WORK ITEM: If a line in the data below includes the string "grid", please return a copy of it.

WORKING DATA:
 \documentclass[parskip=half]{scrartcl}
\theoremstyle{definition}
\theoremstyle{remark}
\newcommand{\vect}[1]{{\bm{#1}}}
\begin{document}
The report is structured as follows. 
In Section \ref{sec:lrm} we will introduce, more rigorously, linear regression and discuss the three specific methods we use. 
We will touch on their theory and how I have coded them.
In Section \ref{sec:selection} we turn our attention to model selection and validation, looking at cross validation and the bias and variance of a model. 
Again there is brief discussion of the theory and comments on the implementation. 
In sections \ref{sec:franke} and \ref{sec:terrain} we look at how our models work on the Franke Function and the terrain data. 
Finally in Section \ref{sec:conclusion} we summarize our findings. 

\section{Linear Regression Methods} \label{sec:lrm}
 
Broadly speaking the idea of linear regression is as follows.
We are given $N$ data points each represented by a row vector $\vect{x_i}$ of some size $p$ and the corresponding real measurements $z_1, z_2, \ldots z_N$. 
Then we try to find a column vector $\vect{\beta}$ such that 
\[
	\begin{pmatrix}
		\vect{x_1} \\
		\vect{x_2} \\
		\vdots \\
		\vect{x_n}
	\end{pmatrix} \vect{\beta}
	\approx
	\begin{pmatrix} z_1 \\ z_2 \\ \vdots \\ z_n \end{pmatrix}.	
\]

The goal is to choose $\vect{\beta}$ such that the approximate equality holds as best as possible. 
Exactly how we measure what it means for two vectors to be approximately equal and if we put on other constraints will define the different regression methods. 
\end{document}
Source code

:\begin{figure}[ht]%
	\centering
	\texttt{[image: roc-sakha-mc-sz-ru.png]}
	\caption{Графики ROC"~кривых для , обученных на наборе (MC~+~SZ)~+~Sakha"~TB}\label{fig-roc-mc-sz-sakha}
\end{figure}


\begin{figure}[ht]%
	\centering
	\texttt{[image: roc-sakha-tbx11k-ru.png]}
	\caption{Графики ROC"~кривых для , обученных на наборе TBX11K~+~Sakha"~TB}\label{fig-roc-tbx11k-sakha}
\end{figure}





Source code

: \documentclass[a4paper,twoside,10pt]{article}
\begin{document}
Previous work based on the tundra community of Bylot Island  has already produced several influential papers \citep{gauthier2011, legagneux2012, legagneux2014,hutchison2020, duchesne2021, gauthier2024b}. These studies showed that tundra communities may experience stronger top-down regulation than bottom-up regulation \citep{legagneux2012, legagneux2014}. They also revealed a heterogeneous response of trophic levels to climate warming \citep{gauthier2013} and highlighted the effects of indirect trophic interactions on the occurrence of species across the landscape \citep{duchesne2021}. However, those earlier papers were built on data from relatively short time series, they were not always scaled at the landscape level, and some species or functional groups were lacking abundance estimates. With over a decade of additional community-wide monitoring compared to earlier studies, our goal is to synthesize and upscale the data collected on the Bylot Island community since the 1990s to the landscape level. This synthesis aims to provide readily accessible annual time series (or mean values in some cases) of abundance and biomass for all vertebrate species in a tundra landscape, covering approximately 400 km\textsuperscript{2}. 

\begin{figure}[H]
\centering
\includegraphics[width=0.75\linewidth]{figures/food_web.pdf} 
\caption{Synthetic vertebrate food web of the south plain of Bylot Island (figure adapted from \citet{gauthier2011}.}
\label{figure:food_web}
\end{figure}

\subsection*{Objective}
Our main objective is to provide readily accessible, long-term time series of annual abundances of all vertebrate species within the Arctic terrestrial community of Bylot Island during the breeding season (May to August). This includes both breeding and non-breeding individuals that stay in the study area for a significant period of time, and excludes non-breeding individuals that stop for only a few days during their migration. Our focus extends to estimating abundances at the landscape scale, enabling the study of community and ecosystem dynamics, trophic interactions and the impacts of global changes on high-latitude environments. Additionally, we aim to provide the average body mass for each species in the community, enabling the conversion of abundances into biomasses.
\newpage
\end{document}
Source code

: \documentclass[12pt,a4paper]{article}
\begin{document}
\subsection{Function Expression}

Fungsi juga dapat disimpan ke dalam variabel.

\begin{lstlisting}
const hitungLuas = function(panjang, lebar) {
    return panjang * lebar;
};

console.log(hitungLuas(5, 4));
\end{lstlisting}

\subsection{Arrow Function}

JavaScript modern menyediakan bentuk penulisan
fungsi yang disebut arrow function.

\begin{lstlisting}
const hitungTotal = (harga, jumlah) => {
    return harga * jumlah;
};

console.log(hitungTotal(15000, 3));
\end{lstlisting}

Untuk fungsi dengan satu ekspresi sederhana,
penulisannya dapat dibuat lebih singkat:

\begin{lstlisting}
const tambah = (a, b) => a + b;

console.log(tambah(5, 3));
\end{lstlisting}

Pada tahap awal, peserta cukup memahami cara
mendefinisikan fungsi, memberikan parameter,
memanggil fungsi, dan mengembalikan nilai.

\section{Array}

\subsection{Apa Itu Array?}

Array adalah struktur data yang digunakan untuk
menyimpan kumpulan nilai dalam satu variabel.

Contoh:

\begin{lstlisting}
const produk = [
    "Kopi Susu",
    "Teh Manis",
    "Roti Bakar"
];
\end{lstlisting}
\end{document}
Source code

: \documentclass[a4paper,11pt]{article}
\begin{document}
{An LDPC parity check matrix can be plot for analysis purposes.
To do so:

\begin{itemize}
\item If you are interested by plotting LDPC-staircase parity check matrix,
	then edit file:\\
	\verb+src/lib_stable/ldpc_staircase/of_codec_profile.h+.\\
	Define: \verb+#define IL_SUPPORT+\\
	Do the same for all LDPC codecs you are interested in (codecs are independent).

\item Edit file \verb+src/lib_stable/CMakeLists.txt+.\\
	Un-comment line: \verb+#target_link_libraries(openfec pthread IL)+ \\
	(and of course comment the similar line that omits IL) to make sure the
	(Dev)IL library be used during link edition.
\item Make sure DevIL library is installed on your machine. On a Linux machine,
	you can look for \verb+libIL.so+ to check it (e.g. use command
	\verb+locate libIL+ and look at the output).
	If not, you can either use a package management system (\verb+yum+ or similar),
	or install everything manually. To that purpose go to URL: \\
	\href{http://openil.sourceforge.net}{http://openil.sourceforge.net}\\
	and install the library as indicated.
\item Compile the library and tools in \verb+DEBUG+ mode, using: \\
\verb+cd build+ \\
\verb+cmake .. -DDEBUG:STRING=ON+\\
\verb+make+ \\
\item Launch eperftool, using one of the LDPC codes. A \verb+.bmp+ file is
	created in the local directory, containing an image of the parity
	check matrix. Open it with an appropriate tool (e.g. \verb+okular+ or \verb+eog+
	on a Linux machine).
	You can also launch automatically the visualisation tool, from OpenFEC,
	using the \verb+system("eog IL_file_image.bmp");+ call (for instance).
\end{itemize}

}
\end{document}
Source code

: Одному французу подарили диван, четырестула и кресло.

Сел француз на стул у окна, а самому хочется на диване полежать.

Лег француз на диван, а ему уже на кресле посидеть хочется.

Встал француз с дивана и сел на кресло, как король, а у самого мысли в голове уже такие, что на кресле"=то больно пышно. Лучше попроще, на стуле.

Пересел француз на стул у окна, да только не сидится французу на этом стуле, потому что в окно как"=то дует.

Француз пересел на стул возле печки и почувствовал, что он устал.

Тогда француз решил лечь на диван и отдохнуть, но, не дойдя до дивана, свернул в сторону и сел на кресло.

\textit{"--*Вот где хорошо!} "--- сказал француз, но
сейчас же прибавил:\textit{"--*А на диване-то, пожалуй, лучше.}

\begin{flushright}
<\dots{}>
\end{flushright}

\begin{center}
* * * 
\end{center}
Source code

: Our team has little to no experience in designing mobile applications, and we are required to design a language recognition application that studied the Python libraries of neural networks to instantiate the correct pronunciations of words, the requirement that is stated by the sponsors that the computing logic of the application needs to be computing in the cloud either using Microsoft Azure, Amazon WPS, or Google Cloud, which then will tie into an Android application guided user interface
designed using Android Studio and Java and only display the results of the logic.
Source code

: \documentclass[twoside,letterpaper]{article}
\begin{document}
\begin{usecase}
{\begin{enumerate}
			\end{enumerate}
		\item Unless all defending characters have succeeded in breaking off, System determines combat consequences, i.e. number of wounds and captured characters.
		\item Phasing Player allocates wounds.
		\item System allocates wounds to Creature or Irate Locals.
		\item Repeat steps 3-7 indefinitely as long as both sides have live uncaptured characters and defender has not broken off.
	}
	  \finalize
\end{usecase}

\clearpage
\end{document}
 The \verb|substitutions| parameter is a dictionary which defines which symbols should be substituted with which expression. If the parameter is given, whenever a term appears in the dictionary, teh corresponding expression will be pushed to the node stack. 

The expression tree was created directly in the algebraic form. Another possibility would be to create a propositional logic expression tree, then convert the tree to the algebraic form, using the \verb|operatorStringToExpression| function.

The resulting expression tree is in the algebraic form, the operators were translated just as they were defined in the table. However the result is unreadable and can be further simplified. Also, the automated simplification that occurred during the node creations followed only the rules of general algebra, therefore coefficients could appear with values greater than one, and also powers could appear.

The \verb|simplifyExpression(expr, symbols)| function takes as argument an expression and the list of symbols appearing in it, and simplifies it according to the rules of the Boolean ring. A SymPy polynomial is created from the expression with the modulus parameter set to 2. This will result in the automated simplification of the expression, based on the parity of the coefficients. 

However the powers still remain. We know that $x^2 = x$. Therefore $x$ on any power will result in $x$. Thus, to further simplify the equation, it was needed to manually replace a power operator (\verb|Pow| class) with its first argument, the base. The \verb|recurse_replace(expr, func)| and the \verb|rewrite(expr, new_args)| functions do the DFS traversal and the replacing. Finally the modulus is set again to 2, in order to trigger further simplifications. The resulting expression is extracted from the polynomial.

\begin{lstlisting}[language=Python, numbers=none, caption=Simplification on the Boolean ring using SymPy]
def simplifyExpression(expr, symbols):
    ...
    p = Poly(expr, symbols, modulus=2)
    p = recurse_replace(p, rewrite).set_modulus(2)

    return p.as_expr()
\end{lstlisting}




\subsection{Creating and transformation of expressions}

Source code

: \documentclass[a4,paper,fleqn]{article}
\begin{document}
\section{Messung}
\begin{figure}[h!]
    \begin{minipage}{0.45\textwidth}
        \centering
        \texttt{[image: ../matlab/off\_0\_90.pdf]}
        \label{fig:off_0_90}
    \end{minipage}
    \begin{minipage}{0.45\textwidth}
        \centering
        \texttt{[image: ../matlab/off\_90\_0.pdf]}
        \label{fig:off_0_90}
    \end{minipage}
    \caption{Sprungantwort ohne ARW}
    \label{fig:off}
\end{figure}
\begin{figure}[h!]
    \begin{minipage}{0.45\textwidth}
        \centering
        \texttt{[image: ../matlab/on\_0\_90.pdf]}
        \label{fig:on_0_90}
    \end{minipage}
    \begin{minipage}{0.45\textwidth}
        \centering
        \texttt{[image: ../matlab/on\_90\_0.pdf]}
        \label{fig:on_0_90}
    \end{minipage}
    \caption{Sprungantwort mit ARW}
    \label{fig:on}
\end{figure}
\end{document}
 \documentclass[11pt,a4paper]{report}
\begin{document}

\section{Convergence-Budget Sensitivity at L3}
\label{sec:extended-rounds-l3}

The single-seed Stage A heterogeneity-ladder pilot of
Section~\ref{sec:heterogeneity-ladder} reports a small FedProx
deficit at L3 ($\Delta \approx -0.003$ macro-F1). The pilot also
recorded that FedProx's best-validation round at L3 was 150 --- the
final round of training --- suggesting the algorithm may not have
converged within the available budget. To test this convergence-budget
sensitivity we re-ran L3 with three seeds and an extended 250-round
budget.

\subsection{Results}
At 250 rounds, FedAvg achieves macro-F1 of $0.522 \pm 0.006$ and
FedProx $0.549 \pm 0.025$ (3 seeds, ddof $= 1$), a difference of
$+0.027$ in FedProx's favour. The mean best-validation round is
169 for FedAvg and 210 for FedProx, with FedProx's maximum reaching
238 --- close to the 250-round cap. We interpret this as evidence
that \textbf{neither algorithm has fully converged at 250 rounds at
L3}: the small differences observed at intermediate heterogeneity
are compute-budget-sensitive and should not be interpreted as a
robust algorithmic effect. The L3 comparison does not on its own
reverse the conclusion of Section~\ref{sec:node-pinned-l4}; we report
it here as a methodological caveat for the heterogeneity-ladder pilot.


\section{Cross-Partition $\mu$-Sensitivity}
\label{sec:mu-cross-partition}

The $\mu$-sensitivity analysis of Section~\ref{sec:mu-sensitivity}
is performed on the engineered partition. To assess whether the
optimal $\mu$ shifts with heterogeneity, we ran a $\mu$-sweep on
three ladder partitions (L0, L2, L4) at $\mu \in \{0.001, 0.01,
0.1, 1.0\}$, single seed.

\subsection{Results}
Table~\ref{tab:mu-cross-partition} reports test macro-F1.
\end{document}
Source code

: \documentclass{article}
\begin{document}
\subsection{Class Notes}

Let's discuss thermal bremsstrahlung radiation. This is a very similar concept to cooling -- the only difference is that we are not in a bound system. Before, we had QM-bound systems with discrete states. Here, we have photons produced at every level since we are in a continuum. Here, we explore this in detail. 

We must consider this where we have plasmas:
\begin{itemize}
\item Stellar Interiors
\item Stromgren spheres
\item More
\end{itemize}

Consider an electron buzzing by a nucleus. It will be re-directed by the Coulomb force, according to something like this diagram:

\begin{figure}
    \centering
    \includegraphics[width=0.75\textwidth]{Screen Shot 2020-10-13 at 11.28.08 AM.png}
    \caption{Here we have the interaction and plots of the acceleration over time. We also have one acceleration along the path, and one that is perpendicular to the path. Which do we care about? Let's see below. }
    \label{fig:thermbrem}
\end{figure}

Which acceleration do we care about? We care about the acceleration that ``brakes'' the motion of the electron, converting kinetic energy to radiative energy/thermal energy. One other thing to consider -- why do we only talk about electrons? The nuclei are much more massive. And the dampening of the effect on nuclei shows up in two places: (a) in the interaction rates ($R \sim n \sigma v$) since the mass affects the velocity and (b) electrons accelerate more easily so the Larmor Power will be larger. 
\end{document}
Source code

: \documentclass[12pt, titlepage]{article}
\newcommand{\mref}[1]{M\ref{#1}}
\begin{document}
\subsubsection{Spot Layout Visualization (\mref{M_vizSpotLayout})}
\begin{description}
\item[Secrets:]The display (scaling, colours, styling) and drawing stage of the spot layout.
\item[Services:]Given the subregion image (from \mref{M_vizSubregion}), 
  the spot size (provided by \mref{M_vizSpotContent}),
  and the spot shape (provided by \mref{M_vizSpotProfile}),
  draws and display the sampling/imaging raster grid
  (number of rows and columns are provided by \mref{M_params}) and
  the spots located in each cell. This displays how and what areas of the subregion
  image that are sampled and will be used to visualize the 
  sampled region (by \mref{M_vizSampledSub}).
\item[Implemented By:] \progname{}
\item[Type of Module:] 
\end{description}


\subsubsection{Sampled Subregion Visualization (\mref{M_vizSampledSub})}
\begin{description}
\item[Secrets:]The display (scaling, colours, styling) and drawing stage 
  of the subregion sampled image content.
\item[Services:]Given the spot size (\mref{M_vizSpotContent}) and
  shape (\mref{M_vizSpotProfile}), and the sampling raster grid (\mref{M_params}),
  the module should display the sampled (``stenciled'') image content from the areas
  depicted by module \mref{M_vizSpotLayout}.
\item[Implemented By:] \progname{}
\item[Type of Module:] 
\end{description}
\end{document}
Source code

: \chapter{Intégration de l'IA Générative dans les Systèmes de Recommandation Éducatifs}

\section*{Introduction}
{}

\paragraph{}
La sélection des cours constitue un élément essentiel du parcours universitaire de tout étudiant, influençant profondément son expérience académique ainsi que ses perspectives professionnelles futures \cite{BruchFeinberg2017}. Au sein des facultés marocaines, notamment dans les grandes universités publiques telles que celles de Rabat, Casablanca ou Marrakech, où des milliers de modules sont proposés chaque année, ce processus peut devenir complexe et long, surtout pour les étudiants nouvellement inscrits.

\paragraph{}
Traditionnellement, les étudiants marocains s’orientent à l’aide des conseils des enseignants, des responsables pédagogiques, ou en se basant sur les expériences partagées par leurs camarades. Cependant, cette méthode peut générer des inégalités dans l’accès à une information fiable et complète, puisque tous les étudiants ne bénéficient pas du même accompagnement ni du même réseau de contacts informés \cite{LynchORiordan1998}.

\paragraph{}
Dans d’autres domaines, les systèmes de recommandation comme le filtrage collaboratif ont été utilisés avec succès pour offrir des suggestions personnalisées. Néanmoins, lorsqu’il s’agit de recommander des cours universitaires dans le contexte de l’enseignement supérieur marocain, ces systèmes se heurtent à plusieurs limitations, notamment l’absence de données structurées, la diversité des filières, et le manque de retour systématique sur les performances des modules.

WRITTEN REPLY:
  draws and display the sampling/imaging raster grid
  shape (\mref{M_vizSpotProfile}), and the sampling raster grid (\mref{M_params}),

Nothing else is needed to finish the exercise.